Dalam catatan sejarah, metode penggorengan makanan pertama kali ditemukan di Mesir kuno sekitar 4.500 tahun silam. Teknik ini kemudian menyebar ke berbagai belahan dunia termasuk Eropa dan Tiongkok. Di kedua wilayah tersebut, metode penggorengan berkembang pesat dan menciptakan variasi rasa serta tekstur yang berbeda-beda. Orang-orang dari kedua daerah ini sering melakukan migrasi ke berbagai penjuru dunia, membawa serta budaya dan cara memasak mereka.
Ketika orang Eropa dan Tiongkok tiba di tanah air pada abad ke-16, mereka membawa serta teknik penggorengan yang kemudian diterima dengan baik oleh masyarakat lokal. Seiring berjalannya waktu, tradisi ini semakin mendalam dan menjadi bagian tak terpisahkan dari kehidupan sehari-hari masyarakat Indonesia.
Beberapa faktor penting mempengaruhi penyebaran teknik penggorengan di Indonesia. Salah satu faktor utama adalah kemunculan minyak kelapa sebagai bahan baku penggorengan pada abad ke-19. Minyak kelapa membuat proses penggorengan lebih mudah dan efisien. Kemudian, masuknya mentega dari bangsa Eropa, khususnya Belanda, juga memperkaya variasi teknik penggorengan di tanah air.
Mentega menjadi andalan untuk menggoreng di Hindia Belanda pada awal abad ke-20. Pada masa itu, merek ternama seperti Blue Band mulai muncul. Variasi makanan hasil penggorengan pun semakin meluas, menciptakan aneka gorengan yang kita kenal hari ini. Namun, pada awalnya, akses terhadap mentega dan minyak kelapa masih terbatas karena harganya yang mahal.
Memasuki era Orde Baru, kebijakan Presiden Soeharto membuka jalan bagi pembangunan industri sawit. Hal ini menyebabkan minyak goreng menjadi lebih murah dan mudah didapatkan oleh masyarakat luas. Dua pemain besar di industri minyak goreng, yaitu Liem Sioe Liong (Sudono Salim) dan Eka Tjipta Widjaja, memproduksi merek-merek populer seperti Filma, Kunci Mas, dan Bimoli.
Selain itu, hadirnya tepung terigu merek Bogasari pada 1970-an juga mempermudah masyarakat dalam mengolah makanan. Tepung menjadi lebih terjangkau dan mendorong konsumsi makanan olahan tepung, termasuk gorengan. Kedua bahan ini menjadi kunci penting dalam bisnis gorengan yang berkembang pesat selama kepemimpinan Soeharto.

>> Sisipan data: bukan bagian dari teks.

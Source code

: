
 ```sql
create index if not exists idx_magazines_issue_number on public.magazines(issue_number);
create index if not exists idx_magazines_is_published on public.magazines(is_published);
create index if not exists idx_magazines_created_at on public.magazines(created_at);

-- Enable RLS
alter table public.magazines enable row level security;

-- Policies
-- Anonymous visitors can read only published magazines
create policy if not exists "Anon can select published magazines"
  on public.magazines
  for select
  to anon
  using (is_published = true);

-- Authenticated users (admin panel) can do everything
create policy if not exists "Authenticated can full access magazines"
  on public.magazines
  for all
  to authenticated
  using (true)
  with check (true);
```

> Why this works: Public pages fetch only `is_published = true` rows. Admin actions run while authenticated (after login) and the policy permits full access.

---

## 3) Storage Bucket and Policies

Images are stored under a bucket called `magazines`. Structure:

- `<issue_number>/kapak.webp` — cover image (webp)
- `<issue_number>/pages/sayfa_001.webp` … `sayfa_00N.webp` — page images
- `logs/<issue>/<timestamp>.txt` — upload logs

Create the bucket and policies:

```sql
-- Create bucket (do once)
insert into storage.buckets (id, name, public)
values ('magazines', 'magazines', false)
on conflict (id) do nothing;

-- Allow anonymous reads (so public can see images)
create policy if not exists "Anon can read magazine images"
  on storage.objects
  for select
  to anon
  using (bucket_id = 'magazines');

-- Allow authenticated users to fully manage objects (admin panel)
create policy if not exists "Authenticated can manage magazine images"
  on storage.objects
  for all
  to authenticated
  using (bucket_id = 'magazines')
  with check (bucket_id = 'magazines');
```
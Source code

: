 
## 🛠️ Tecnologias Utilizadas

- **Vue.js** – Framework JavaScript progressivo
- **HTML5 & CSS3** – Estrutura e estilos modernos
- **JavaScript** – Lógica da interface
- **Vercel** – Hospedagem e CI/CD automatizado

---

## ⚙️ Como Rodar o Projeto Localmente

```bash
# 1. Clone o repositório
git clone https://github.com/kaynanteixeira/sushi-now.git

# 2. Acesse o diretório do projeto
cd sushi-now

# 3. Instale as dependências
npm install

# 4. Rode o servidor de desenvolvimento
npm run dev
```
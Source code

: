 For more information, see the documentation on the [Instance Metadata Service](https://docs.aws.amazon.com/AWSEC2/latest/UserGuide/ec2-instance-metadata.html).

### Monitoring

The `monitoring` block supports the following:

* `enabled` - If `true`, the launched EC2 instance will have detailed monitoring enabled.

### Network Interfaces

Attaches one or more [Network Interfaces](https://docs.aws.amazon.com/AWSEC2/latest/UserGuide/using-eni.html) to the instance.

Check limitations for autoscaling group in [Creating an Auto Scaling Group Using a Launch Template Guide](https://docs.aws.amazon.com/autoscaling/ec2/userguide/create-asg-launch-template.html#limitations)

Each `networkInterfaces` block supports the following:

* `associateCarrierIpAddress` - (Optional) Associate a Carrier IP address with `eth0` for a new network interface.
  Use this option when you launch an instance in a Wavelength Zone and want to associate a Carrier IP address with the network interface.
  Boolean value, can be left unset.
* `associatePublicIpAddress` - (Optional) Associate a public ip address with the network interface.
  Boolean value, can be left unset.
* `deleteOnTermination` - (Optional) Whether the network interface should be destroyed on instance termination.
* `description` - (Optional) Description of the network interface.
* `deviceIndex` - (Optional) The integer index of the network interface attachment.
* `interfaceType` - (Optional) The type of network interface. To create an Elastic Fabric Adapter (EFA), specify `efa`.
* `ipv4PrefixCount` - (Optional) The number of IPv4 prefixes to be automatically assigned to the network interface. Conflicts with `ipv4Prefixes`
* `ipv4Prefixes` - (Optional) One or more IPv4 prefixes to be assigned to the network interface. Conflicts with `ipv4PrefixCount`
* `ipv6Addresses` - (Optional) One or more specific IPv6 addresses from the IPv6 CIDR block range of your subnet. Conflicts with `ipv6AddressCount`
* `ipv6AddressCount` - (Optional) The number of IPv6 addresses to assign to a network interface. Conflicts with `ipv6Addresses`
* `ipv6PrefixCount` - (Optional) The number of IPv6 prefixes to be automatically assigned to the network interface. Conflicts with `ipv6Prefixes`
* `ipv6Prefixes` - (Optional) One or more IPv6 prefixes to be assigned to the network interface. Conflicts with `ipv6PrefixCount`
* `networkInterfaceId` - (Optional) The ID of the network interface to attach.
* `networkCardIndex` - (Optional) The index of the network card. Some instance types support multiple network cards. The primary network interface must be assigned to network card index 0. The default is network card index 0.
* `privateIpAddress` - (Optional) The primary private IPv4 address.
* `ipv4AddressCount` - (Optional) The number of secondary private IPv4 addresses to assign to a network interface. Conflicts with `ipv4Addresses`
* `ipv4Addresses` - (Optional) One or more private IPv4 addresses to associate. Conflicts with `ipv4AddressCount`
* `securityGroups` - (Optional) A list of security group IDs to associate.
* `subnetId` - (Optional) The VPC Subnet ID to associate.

Berikutnya, perubahan menu konsumsi masyarakat Indonesia sejak 1990-an sangat signifikan. Gorengan menjadi makanan yang tak bisa dilepaskan dari kehidupan sehari-hari. Mulai dari pagi hingga malam, masyarakat biasa mengonsumsi gorengan. Warung-warung pinggir jalan menjual aneka gorengan, dan momen tertentu seperti buka puasa di bulan Ramadan semakin memperkuat kebiasaan ini.
Seiring berjalannya waktu, gorengan tidak hanya menjadi makanan ringan tetapi juga simbol budaya yang kuat. Dengan dukungan pemerintah dan inovasi dari para pelaku industri, gorengan terus berkembang dan menjadi bagian integral dari hidup masyarakat Indonesia.